# Corel Draw 10 - Problem



## jhager (4. April 2004)

Hallo, bin fast am verzweifeln Neuling.
Habe folgendes Problem - Ich will mit Corel eine Visitenkarte erstellen und versuche ein jpg Bild als transpartes Bild zu hinterlegen aber ich bekomms nicht hin. Kann mir bitte jemand von euch weiterhelfen? Bitte.
Im voraus vielen Dank

Jürgen


----------



## Markus Kolletzky (4. April 2004)

Transparenz wir nur im *.gif oder *.png-Format unterstützt.
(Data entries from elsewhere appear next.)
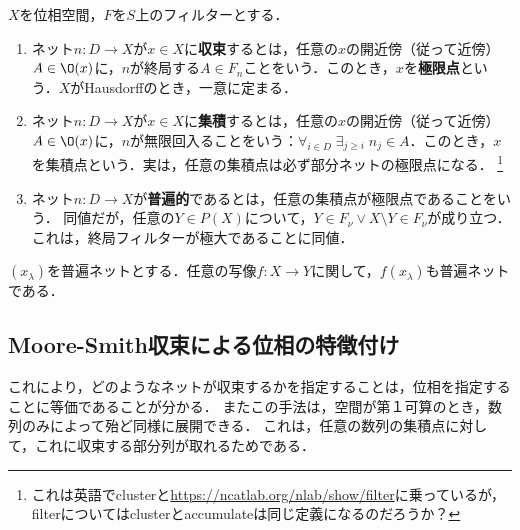 \documentclass[uplatex,dvipdfmx]{jsreport}
\begin{document}
\begin{definition}
    $X$を位相空間，$F$を$S$上のフィルターとする．
    \begin{enumerate}
        \item ネット$n:D\to X$が$x\in X$に\textbf{収束}するとは，任意の$x$の開近傍（従って近傍）$A\in\O(x)$に，$n$が終局する$A\in F_n$ことをいう．このとき，$x$を\textbf{極限点}という．$X$がHausdorffのとき，一意に定まる．
        \item ネット$n:D\to X$が$x\in X$に\textbf{集積}するとは，任意の$x$の開近傍（従って近傍）$A\in\O(x)$に，$n$が無限回入ることをいう：$\forall_{i\in D}\;\exists_{j\ge i}\;n_j\in A$．このとき，$x$を集積点という．実は，任意の集積点は必ず部分ネットの極限点になる．
        \footnote{これは英語でclusterと\url{https://ncatlab.org/nlab/show/filter}に乗っているが，filterについてはclusterとaccumulateは同じ定義になるのだろうか？}
        \item ネット$n:D\to X$が\textbf{普遍的}であるとは，任意の集積点が極限点であることをいう．
        同値だが，任意の$Y\in P(X)$について，$Y\in F_\nu\lor X\setminus Y\in F_\nu$が成り立つ．
        これは，終局フィルターが極大であることに同値．
    \end{enumerate}
\end{definition}

\begin{proposition}
    $(x_\lambda)$を普遍ネットとする．任意の写像$f:X\to Y$に関して，$f(x_\lambda)$も普遍ネットである．
\end{proposition}

\subsection{Moore-Smith収束による位相の特徴付け}

\begin{tcolorbox}[colframe=ForestGreen, colback=ForestGreen!10!white,breakable,colbacktitle=ForestGreen!40!white,coltitle=black,fonttitle=\bfseries\sffamily,
    title=]
    これにより，どのようなネットが収束するかを指定することは，位相を指定することに等価であることが分かる．
    またこの手法は，空間が第１可算のとき，数列のみによって殆ど同様に展開できる．
    これは，任意の数列の集積点に対して，これに収束する部分列が取れるためである．
\end{tcolorbox}
\end{document}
Also bitte umspeichern


----------



## Little-Lilly (4. April 2004)

In Corel Draw hast Du die Möglichkeit, eine transparente Folie über das Bild zu legen. Schau mal unter Fenster und dann Andockfenster, anschliessend auf Linse klicken. Dann nimmst Du das Rechteck-Werkzeug und legst einfach ein Rechteck drüber, wo das Bild transparent sein soll. Dann gehst Du auf das Andockfenster und scrollst da, wo "kein Linseneffekt" steht bis zur "Transparentfolie". Stelle die Farbe auf weiss und gib an, wieviel Prozent das Ergebnis haben soll. Einfach mal ein bisschen herumprobieren. Die Schrift musst Du dann allerdings nochmal ganz nach vorne holen, da diese sonst auch heller wird.


----------